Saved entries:
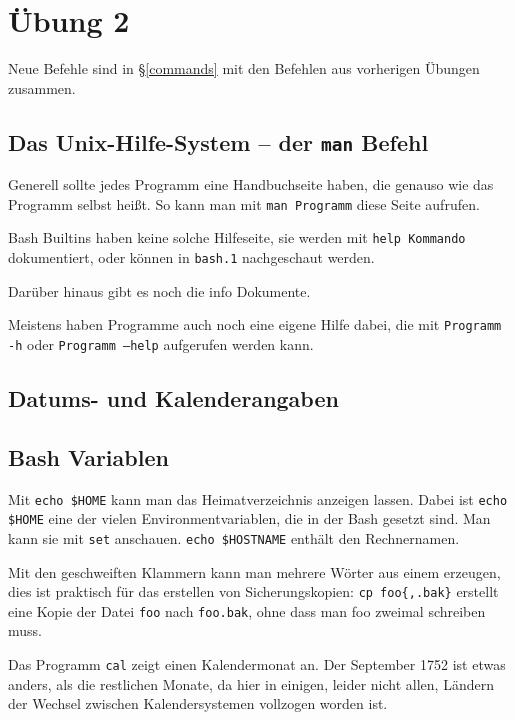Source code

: \chapter{Übung 2}

Neue Befehle sind in §\ref{commands} mit den Befehlen aus vorherigen Übungen zusammen.

\section{Das Unix-Hilfe-System -- der \texttt{man} Befehl}

Generell sollte jedes Programm eine Handbuchseite haben, die genauso wie das Programm selbst heißt. So kann man mit \texttt{man Programm} diese Seite aufrufen.

Bash Builtins haben keine solche Hilfeseite, sie werden mit \texttt{help Kommando} dokumentiert, oder können in \texttt{bash.1} nachgeschaut werden.

Darüber hinaus gibt es noch die info Dokumente.

Meistens haben Programme auch noch eine eigene Hilfe dabei, die mit \texttt{Programm -h} oder \texttt{Programm --help} aufgerufen werden kann.

\section{Datums- und Kalenderangaben}

\section{Bash Variablen}

Mit \texttt{echo \${HOME}} kann man das Heimatverzeichnis anzeigen lassen. Dabei ist \texttt{echo \$HOME} eine der vielen Environmentvariablen, die in der Bash gesetzt sind. Man kann sie mit \texttt{set} anschauen. \texttt{echo \${HOSTNAME}} enthält den Rechnernamen.

Mit den geschweiften Klammern kann man mehrere Wörter aus einem erzeugen, dies ist praktisch für das erstellen von Sicherungskopien: \verb#cp foo{,.bak}# erstellt eine Kopie der Datei \texttt{foo} nach \texttt{foo.bak}, ohne dass man foo zweimal schreiben muss.

Das Programm \texttt{cal} zeigt einen Kalendermonat an. Der September 1752 ist etwas anders, als die restlichen Monate, da hier in einigen, leider nicht allen, Ländern der Wechsel zwischen Kalendersystemen vollzogen worden ist.

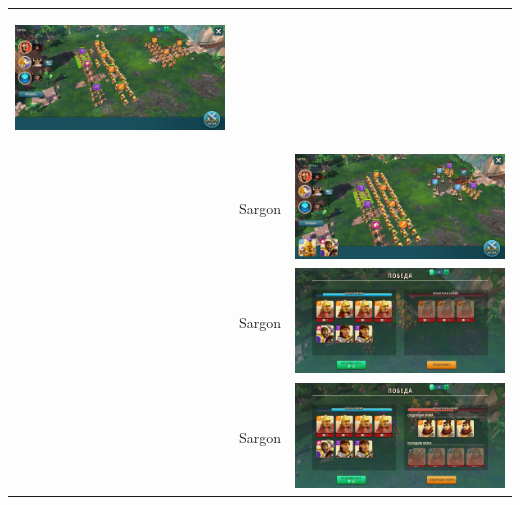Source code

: \begin{longtable}{|c|c|c|}
    \hypertarget{fight31}{\includegraphics[width=0.75\linewidth]{./parts/media/TreasureHunt/31/sargon/photo_2022-04-07_10-05-22.jpg}} \\
    & Sargon &
    \includegraphics[width=0.75\linewidth]{./parts/media/TreasureHunt/31/sargon/photo_2022-04-07_10-05-08.jpg} \\
    & Sargon &
    \includegraphics[width=0.75\linewidth]{./parts/media/TreasureHunt/31/sargon/photo_2022-04-07_10-05-25.jpg} \\
    & Sargon &
    \includegraphics[width=0.75\linewidth]{./parts/media/TreasureHunt/31/sargon/photo_2022-04-07_10-05-18.jpg} \\

\end{longtable}
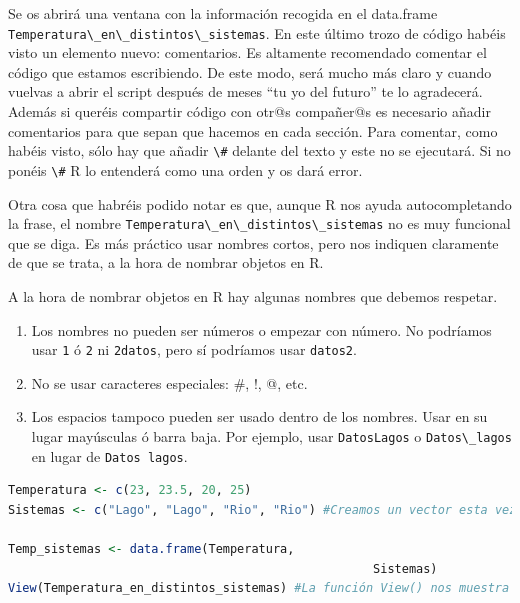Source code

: \documentclass[
]{book}
\newcommand{\passthrough}[1]{#1}
\providecommand{\tightlist}{%
  \setlength{\itemsep}{0pt}\setlength{\parskip}{0pt}}
\begin{document}
Se os abrirá una ventana con la información recogida en el data.frame \passthrough{\lstinline!Temperatura\_en\_distintos\_sistemas!}. En este último trozo de código habéis visto un elemento nuevo: comentarios. Es altamente recomendado comentar el código que estamos escribiendo. De este modo, será mucho más claro y cuando vuelvas a abrir el script después de meses ``tu yo del futuro'' te lo agradecerá. Además si queréis compartir código con otr@s compañer@s es necesario añadir comentarios para que sepan que hacemos en cada sección. Para comentar, como habéis visto, sólo hay que añadir \passthrough{\lstinline!\#!} delante del texto y este no se ejecutará. Si no ponéis \passthrough{\lstinline!\#!} R lo entenderá como una orden y os dará error.

Otra cosa que habréis podido notar es que, aunque R nos ayuda autocompletando la frase, el nombre \passthrough{\lstinline!Temperatura\_en\_distintos\_sistemas!} no es muy funcional que se diga. Es más práctico usar nombres cortos, pero nos indiquen claramente de que se trata, a la hora de nombrar objetos en R.

A la hora de nombrar objetos en R hay algunas nombres que debemos respetar.

\begin{enumerate}
\def\labelenumi{\arabic{enumi}.}
\tightlist
\item
  Los nombres no pueden ser números o empezar con número. No podríamos usar \passthrough{\lstinline!1!} ó \passthrough{\lstinline!2!} ni \passthrough{\lstinline!2datos!}, pero sí podríamos usar \passthrough{\lstinline!datos2!}.
\item
  No se usar caracteres especiales: \#, !, @, etc.
\item
  Los espacios tampoco pueden ser usado dentro de los nombres. Usar en su lugar mayúsculas ó barra baja. Por ejemplo, usar \passthrough{\lstinline!DatosLagos!} o \passthrough{\lstinline!Datos\_lagos!} en lugar de \passthrough{\lstinline!Datos lagos!}.
\end{enumerate}

\begin{lstlisting}[language=R]
Temperatura <- c(23, 23.5, 20, 25)
Sistemas <- c("Lago", "Lago", "Rio", "Rio") #Creamos un vector esta vez de tipo caracter (el texto va entre comillas)

Temp_sistemas <- data.frame(Temperatura,
                                                   Sistemas)
View(Temperatura_en_distintos_sistemas) #La función View() nos muestra el objeto que deseemos.
\end{lstlisting}
\end{document}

Problem description
How many lines of the data hold the string "sind"? Reply with the number alone.

Answer box
2